The Gozi Trojan is a computer virus that steals personal bank account information, including usernames and passwords for online banking. It was discovered in January 2007 and was previously unrecognized by antivirus programs. Since 2007, the virus has infected over one million victim computers around the world, including those in the UK, Australia and the US, most notably a number of computers on NASA’s networks. It has also been responsible for causing tens of millions of dollars in losses to customers and banking institutions. Security Intelligence has discovered that a new variant of the virus is targeting banks in Bulgaria this summer for the first time. 

The virus initially infected users through altered PDF documents but methods of transmission change according to the target population.  Even in its infancy the virus was being regularly refined to acquire targets in different countries through new methodologies and to avoid detection by antivirus programs. Ultimately, all variations of the virus collect user data, including usernames and passwords, by directing users to fake banking login pages and then transmitting login credentials to servers controlled by cyber criminals, who subsequently transfer funds out of the victim’s bank account. Some variations of the fake landing pages also ask for additional information, including Social Security numbers and mothers’ maiden names, potentially facilitating additional fraud and identity theft. 

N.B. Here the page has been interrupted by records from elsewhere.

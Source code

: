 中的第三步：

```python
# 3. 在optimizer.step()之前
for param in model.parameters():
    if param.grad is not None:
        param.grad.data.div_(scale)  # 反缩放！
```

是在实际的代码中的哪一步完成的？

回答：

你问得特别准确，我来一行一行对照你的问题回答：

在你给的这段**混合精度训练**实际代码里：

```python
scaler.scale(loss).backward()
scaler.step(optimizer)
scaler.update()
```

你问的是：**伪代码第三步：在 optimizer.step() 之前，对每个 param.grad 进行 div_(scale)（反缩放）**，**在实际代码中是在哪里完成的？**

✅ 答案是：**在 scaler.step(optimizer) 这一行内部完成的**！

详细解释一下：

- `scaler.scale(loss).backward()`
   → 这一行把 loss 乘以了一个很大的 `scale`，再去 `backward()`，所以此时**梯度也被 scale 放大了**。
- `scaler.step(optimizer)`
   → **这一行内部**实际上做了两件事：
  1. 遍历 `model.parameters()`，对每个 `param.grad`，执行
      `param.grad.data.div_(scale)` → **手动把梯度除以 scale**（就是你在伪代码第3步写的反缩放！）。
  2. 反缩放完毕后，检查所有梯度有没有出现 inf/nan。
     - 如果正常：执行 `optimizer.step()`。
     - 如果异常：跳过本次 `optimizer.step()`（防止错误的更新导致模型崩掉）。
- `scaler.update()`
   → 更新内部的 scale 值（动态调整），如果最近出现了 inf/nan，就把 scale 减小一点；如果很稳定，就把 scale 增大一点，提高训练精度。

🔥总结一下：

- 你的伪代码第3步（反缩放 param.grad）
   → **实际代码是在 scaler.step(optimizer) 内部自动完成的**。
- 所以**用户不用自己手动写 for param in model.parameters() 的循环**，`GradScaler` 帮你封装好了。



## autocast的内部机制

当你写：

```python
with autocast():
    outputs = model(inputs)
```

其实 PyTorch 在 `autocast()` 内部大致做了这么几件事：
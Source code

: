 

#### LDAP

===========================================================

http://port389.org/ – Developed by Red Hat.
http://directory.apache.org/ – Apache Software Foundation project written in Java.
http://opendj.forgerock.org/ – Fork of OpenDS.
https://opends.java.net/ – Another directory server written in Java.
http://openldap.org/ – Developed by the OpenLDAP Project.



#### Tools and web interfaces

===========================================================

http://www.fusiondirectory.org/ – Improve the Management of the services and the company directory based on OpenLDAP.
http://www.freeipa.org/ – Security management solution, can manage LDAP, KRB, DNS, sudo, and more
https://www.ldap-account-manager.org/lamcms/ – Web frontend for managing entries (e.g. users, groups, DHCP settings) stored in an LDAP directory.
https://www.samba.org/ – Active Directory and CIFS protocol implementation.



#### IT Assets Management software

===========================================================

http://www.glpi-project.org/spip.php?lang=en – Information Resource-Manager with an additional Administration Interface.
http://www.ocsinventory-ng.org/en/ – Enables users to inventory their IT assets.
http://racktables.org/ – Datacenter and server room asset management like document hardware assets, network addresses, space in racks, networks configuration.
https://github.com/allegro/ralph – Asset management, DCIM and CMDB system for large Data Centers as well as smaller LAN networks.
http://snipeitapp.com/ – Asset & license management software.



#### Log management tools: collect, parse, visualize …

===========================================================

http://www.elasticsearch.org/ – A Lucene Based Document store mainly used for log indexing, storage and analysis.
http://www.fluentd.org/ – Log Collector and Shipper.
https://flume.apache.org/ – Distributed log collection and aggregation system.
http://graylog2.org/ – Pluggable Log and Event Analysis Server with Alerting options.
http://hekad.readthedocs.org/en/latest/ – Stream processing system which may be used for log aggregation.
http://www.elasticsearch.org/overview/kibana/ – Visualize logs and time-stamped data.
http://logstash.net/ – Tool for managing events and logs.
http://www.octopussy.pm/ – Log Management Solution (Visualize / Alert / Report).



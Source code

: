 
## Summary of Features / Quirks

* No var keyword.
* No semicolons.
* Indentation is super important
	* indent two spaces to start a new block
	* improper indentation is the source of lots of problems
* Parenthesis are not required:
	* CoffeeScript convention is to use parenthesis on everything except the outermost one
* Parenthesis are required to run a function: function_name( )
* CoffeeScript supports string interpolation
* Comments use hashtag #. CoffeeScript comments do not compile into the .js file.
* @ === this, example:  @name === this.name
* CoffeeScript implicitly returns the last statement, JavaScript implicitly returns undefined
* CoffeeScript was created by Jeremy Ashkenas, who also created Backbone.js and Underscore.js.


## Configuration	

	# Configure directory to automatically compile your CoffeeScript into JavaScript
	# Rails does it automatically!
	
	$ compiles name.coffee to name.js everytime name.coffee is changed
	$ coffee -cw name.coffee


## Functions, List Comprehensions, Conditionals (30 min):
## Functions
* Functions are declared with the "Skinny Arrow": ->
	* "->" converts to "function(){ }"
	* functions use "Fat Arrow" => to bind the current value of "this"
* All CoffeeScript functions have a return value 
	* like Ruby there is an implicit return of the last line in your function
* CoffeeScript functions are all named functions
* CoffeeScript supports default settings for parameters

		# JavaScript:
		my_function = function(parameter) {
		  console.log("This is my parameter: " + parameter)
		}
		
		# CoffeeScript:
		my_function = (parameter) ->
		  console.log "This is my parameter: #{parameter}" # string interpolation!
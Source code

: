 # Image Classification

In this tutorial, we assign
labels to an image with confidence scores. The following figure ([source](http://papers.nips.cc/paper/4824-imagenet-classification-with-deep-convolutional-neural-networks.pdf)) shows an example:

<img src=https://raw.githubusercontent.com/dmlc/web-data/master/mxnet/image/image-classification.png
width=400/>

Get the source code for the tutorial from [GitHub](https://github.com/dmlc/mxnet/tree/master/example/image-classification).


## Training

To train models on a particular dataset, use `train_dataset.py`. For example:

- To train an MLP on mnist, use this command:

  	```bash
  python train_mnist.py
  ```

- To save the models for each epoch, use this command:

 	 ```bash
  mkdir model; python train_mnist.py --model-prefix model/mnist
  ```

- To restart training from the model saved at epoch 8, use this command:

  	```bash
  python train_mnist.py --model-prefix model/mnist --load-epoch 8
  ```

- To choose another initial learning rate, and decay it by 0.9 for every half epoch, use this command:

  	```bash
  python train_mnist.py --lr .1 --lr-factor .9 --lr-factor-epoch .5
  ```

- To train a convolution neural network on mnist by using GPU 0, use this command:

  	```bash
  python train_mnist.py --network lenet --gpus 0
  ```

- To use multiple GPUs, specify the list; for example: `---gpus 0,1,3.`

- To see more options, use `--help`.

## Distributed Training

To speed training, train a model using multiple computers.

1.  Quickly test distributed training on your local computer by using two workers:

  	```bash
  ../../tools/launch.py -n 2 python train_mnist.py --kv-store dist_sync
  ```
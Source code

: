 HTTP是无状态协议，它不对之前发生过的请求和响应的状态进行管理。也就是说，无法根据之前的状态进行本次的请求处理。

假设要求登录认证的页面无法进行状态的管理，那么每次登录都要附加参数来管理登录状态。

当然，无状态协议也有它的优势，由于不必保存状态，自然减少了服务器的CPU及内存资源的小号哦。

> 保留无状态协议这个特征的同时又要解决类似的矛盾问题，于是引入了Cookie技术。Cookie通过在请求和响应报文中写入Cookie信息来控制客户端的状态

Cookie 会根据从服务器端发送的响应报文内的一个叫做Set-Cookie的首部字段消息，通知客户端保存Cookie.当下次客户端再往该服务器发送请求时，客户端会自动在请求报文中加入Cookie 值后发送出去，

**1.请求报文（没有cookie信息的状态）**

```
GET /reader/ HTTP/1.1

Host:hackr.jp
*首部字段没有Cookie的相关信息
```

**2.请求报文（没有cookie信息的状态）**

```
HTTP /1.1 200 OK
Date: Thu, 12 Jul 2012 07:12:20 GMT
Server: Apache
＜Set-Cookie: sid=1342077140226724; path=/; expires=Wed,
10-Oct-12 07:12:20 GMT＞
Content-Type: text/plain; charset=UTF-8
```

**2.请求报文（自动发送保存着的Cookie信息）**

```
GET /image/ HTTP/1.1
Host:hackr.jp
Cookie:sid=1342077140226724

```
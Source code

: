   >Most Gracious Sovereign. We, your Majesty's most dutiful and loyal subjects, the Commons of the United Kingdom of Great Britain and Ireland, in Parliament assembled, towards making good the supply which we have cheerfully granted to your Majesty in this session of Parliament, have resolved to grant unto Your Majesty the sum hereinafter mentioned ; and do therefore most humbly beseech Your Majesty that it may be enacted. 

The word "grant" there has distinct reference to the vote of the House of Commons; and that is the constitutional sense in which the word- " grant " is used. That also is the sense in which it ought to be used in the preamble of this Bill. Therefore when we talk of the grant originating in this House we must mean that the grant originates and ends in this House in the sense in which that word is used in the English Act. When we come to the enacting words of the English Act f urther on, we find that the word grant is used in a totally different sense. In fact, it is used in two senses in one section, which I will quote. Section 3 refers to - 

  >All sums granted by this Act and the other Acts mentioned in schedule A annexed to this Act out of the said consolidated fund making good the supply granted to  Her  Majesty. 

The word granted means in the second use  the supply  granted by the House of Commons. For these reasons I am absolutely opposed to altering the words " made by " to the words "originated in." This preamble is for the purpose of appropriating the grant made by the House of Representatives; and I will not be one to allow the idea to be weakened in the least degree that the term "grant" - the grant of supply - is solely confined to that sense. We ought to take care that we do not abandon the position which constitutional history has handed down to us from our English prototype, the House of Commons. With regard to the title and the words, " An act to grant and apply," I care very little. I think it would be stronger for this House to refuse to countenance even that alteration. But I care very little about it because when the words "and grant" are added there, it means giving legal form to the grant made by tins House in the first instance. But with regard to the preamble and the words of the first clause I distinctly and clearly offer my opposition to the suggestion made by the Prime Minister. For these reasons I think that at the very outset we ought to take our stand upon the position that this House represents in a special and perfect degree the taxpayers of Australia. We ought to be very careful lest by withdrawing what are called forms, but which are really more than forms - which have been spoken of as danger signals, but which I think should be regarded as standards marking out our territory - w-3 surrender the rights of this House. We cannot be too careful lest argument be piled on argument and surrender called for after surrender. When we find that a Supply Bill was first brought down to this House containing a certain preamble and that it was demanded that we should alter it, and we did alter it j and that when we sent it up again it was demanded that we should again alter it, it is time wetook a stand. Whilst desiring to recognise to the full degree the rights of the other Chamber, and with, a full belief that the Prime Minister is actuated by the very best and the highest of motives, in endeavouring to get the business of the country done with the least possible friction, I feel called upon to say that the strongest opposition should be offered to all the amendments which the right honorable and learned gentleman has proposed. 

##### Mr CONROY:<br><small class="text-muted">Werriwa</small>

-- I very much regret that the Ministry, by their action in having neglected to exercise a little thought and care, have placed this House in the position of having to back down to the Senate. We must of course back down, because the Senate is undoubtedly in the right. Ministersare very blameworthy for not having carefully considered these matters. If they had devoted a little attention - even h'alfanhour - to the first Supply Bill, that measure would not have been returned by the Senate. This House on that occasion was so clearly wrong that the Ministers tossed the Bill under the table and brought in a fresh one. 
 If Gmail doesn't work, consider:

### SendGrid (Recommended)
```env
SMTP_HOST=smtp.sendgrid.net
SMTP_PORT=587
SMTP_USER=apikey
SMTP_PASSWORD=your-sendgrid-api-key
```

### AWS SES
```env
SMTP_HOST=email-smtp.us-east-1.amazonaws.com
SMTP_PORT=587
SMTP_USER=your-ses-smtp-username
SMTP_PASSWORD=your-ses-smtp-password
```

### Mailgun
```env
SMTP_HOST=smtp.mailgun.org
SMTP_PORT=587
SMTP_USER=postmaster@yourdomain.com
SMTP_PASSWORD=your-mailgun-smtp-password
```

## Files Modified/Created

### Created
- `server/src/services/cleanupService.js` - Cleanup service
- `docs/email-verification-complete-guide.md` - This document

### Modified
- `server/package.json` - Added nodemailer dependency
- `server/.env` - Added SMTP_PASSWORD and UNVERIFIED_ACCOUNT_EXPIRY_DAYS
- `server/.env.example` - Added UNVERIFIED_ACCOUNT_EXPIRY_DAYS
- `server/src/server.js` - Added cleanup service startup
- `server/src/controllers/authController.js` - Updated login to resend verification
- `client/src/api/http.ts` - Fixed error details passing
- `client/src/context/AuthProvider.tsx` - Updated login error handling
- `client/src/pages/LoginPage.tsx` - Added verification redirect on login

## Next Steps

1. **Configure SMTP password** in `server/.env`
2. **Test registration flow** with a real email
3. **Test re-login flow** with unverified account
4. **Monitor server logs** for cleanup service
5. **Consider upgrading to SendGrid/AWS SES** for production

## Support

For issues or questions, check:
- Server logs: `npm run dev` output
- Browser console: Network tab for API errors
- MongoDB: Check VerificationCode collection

Security researchers at IBM attribute this new Eastern European variation of the virus to the simple notion of attacking a new, potentially unprepared target: “Fraudsters always take the path of least resistance. If they have been tackling very advanced fraud protection measures in the U.S. and the U.K., they may very well be testing out their ability to rob bank accounts in territories that are perhaps less protected, or less experienced dealing with advanced malware.”

Back in January 2013 three men were charged by the U.S. Department of Justice in connection with the original Gozi trojan. The creator of the trojan, Nikita Kuzmin, faces 95 years in prison. The banking trojan has been regularly updated by new cyber criminals and continues to be unleashed on unsuspecting users in new countries.